Multi-Version Concurrency Control (MVCC) is a complex technique for enhancing database performance in a multi-user environment. In contrast to most other database systems which use locks for concurrency control, Daffodil DB preserves uniformity of data by using a Multi-Version model.

MVCC ensures that each transaction obtains a snapshot of data as per the last consistent state of the database. This shields transactions from viewing inconsistent data caused by concurrent updates on the same data by other transactions.

The main difference between Multi-Version and lock models is that in MVCC locks attained for reading data do not conflict with locks acquired for writing data. This ensures that reading never blocks writing and vice versa, thereby providing transaction isolation for each database session.

Transaction Isolation Levels

The ANSI/ISO SQL standard characterizes four level of transaction isolation based upon three incidences that must be prevented between concurrent transactions. These undesirable incidences are:

1. Dirty / Inconsistent reads
In this, the result of a query includes data written by a concurrent uncommitted transaction.

2. Non-repeatable reads

A transaction re-reads data it has previously read and finds that data has been modified by another transaction (that committed since the initial read).

3. Phantom read

A transaction re-executes a query, returning a set of rows that satisfy a search condition and finds that the set of rows satisfying the condition has changed due to another recently committed transaction.
The transaction isolation levels have been categorized in following four forms,

1. Read uncommitted
2. Read committed
3. Repeatable read
4. Serializable

Daffodil DB supports all isolation levels. Let us have a detailed look at all of them.

1. Read Uncommitted Isolation Level

The Read Uncommitted Isolation Level allows a transaction to access uncommitted changes that have been made by other transactions. A transaction using the Read Uncommitted Isolation Level cannot prevent other transactions from modifying the row of data being read. Therefore, transactions are not isolated from each other. If the Read Uncommitted Isolation Level is being used by a transaction that is working with a data source (which supports other transaction isolation levels), the data source ignores the mechanism used to implement those levels.

(Note: Read Uncommitted Isolation Level is typically used by read-only transactions.)

2. Read Committed Isolation Level

Read Committed is the default isolation level in Daffodil DB. When a transaction runs on this isolation level, a SELECT query is able to extract the data committed before the query began and does not get a view of changes (uncommitted or committed) during query execution by concurrent transactions.)

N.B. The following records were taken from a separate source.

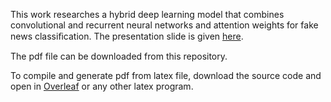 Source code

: 
This work researches a hybrid deep learning model that combines convolutional and recurrent neural networks and attention weights for fake news classiﬁcation.
The presentation slide is given [here](https://tunepal-my.sharepoint.com/:p:/g/personal/santosh_795539_cdcsit_tu_edu_np/EVvVSvo1eBRBp3HjV4I1kLABoaMUhyIqFrW2immbM9P-Ag?e=5IyX52).

The pdf file can be downloaded from this repository.

To compile and generate pdf from latex file, download the source code and open in [Overleaf](https://www.overleaf.com/) or any other latex program.

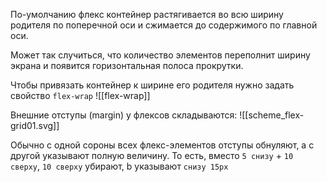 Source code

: По-умолчанию флекс контейнер растягивается во всю ширину родителя по поперечной оси и сжимается до содержимого по главной оси.

Может так случиться, что количество элементов переполнит ширину экрана и появится горизонтальная полоса прокрутки.

Чтобы привязать контейнер к ширине его родителя нужно задать свойство `flex-wrap`
![[flex-wrap]]

Внешние отступы (margin) у флексов складываются:
![[scheme_flex-grid01.svg]]

Обычно с одной сороны всех флекс-элементов отступы обнуляют, а с другой указывают полную величину. То есть, вместо `5 снизу` + `10 сверху`, `10 сверху` убирают, b указывают `снизу 15px`

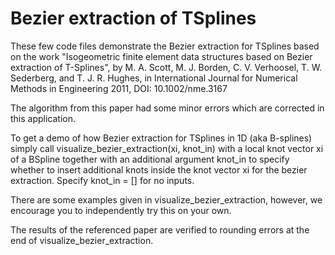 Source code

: # Bezier extraction of TSplines

These few code files demonstrate the Bezier extraction for TSplines based 
on the work "Isogeometric finite element data structures based on Bezier 
extraction of T-Splines", by M. A. Scott, M. J. Borden, C. V.
Verhoosel, T. W. Sederberg,  and T. J. R. Hughes, in International
Journal for Numerical Methods in Engineering 2011, DOI: 10.1002/nme.3167

The algorithm from this paper had some minor errors which are corrected
in this application. 

To get a demo of how Bezier extraction for TSplines in 1D (aka B-splines)
simply call visualize_bezier_extraction(xi, knot_in) with a local knot 
vector xi of a BSpline together with an additional argument knot_in to 
specify whether to insert additional knots inside the knot vector xi 
for the bezier extraction. Specify knot_in = [] for no inputs. 

There are some examples given in visualize_bezier_extraction, however,
we encourage you to independently try this on your own. 

The results of the referenced paper are verified to rounding errors at the 
end of visualize_bezier_extraction. 
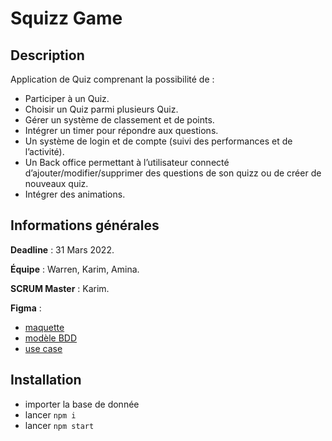 # Squizz Game

## Description

Application de Quiz comprenant la possibilité de :
- Participer à un Quiz.
- Choisir un Quiz parmi plusieurs Quiz.
- Gérer un système de classement et de points.
- Intégrer un timer pour répondre aux questions.
- Un système de login et de compte (suivi des performances
  et de l’activité).
- Un Back office permettant à l’utilisateur connecté
  d’ajouter/modifier/supprimer des questions de son quizz
  ou de créer de nouveaux quiz.
- Intégrer des animations.

## Informations générales

**Deadline** : 31 Mars 2022.

**Équipe** : Warren, Karim, Amina.

**SCRUM Master** : Karim.

**Figma** :
- [maquette](https://www.figma.com/file/v5pu16sCnzzKy6TygF1ybz/Maquette?node-id=0%3A1)
- [modèle BDD](https://www.figma.com/file/w02tSWhjC4AiTtiSh4IDHF/base-de-donn%C3%A9e?node-id=0%3A1)
- [use case](https://www.figma.com/file/4ha4yTbSwp8cZjIoAum2ry/Use-Case?node-id=0%3A1)

## Installation

- importer la base de donnée
- lancer `npm i`
- lancer `npm start`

(Note: Two successive SELECT can see different data, even though they are within a single transaction, when other transactions commit changes during execution of the first SELECT.)

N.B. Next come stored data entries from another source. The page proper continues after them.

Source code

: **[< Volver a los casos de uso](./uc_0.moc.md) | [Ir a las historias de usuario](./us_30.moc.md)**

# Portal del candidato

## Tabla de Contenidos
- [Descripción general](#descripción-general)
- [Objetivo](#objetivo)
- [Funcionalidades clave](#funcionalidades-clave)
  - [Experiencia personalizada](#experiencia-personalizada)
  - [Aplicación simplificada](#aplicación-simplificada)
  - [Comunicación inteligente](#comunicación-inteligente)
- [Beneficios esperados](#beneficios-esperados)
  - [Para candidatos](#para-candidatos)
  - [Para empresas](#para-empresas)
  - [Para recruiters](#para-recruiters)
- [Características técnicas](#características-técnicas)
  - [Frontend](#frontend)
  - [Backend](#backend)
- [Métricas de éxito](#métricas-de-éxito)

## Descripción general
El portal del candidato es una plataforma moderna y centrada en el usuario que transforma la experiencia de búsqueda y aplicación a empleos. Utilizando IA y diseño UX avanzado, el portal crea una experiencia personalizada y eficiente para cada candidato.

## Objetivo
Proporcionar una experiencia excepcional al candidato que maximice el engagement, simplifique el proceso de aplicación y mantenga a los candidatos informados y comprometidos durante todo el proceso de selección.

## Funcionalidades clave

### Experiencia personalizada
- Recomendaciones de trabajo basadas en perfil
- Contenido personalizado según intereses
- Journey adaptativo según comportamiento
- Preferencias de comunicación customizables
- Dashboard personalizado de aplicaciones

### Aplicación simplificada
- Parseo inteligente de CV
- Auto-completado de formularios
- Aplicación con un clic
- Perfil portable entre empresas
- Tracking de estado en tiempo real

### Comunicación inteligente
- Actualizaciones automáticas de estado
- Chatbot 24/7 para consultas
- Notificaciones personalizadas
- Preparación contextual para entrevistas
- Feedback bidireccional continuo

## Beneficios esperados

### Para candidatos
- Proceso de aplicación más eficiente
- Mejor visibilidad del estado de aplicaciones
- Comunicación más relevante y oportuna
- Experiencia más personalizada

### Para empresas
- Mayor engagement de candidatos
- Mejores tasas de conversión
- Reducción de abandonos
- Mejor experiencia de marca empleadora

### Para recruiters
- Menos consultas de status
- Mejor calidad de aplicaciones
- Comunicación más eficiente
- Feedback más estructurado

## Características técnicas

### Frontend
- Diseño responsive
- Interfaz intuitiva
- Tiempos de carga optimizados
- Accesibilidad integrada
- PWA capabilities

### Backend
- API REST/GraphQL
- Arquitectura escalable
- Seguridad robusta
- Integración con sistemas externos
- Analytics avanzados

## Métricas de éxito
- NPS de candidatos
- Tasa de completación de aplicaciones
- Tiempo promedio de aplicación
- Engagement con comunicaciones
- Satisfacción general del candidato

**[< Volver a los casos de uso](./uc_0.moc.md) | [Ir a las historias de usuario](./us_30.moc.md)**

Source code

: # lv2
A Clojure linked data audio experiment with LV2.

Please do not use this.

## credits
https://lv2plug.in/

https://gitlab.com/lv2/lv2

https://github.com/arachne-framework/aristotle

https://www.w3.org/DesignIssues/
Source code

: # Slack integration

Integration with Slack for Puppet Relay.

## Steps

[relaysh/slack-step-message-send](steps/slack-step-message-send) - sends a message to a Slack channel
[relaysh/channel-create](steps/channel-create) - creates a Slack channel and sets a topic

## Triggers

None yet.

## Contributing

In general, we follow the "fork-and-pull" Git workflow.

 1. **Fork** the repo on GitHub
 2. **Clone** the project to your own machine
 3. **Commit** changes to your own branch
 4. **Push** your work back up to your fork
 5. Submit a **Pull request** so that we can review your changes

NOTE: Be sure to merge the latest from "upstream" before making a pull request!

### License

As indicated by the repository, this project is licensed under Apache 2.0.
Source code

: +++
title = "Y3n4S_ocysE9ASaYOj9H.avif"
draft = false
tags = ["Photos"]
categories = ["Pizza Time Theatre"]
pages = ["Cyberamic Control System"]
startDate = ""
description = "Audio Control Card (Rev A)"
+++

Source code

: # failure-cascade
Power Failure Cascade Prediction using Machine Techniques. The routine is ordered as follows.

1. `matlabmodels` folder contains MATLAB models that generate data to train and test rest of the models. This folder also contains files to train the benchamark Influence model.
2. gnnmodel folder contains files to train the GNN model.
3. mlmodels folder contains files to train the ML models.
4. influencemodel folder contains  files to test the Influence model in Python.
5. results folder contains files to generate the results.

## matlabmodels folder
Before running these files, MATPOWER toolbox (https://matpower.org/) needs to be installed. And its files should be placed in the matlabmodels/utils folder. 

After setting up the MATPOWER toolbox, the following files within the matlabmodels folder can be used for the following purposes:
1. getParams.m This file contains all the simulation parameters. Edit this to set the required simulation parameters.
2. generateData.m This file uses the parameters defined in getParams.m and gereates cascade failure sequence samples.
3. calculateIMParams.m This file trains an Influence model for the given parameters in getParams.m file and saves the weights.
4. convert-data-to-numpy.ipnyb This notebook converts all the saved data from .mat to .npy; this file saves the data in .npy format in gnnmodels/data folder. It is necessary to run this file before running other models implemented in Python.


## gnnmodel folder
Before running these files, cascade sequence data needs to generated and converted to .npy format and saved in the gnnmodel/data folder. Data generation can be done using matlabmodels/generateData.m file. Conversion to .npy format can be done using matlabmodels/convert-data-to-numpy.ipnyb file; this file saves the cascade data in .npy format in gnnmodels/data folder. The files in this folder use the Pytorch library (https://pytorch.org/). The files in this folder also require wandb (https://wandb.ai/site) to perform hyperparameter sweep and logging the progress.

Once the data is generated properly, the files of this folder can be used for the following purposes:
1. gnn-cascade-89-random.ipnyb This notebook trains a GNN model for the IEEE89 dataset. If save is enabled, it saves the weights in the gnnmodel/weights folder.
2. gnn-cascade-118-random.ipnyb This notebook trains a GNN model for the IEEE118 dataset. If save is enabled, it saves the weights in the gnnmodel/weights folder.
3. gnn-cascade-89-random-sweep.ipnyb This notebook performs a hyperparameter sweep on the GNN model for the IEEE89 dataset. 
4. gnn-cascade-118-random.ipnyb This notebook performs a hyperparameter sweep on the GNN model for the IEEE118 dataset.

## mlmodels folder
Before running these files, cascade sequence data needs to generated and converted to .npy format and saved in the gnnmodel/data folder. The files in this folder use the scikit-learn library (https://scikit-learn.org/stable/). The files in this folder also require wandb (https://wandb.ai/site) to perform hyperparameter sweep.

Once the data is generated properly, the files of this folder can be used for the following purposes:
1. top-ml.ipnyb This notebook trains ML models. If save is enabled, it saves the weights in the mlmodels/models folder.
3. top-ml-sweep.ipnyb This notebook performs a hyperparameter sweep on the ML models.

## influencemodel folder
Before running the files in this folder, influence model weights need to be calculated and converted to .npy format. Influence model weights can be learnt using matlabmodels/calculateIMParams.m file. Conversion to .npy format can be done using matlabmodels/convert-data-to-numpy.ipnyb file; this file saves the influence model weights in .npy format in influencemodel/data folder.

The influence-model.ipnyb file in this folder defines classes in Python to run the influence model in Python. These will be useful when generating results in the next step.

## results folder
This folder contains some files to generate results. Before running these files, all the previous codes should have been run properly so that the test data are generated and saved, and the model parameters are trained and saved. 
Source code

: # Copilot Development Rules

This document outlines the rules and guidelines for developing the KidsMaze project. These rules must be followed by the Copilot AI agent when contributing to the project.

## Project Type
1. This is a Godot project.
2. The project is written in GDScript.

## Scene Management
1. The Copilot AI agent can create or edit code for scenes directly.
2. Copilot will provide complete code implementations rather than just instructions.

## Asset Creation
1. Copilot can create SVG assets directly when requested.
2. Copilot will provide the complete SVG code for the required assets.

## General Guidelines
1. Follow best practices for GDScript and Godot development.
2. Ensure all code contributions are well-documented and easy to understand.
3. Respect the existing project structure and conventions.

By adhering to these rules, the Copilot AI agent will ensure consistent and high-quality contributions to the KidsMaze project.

The partial transaction isolation provided by Read Committed Level is adequate for many applications, and this level is fast and simple to use. However, for applications that do complex queries and updates, it may be necessary to guarantee a more rigorous and consistent view of the database.

3. Repeatable Read Isolation Level

The Repeatable Read Isolation Level permits a transaction to obtain read locks on all rows of data it returns to an application, and write locks on all rows of data it inserts, updates, or deletes.

By using the Repeatable Read isolation level, SELECT statements issued multiple times within the same transaction will always yield the same result. A transaction using the Repeatable Read isolation level can retrieve and manipulate the same rows of data as many times as needed until it completes its task.

However, other transactions can insert, update, or delete a row of data that would affect the result table being accessed until the isolating transaction releases its locks.

4. Serializable Isolation Level

Serializable provides the highest transaction isolation. This level follows serial transaction execution, as if transactions had been executed one after another, serially, rather than concurrently. However, applications using this level must be prepared to retry transactions due to serialization failures.
When a transaction is on the serializable level, a SELECT query sees the data committed before the transaction began and does not get a view of either uncommitted data or changes committed during transaction execution by concurrent transactions. (Note: This is different from Read Committed in the sense that SELECT sees a snapshot as of the start of the transaction, not as of the start of the current query within the transaction.)

Users should keep in view that serializable transactions cannot modify rows changed by other transactions after the serializable transaction began.
Transaction isolation levels do not affect a transaction's ability to see its own changes; transactions can always see any changes they make. For example, a transaction might consist of two UPDATE statements, but this succeeds as a single transaction only because the second UPDATE statement can see the results of the first.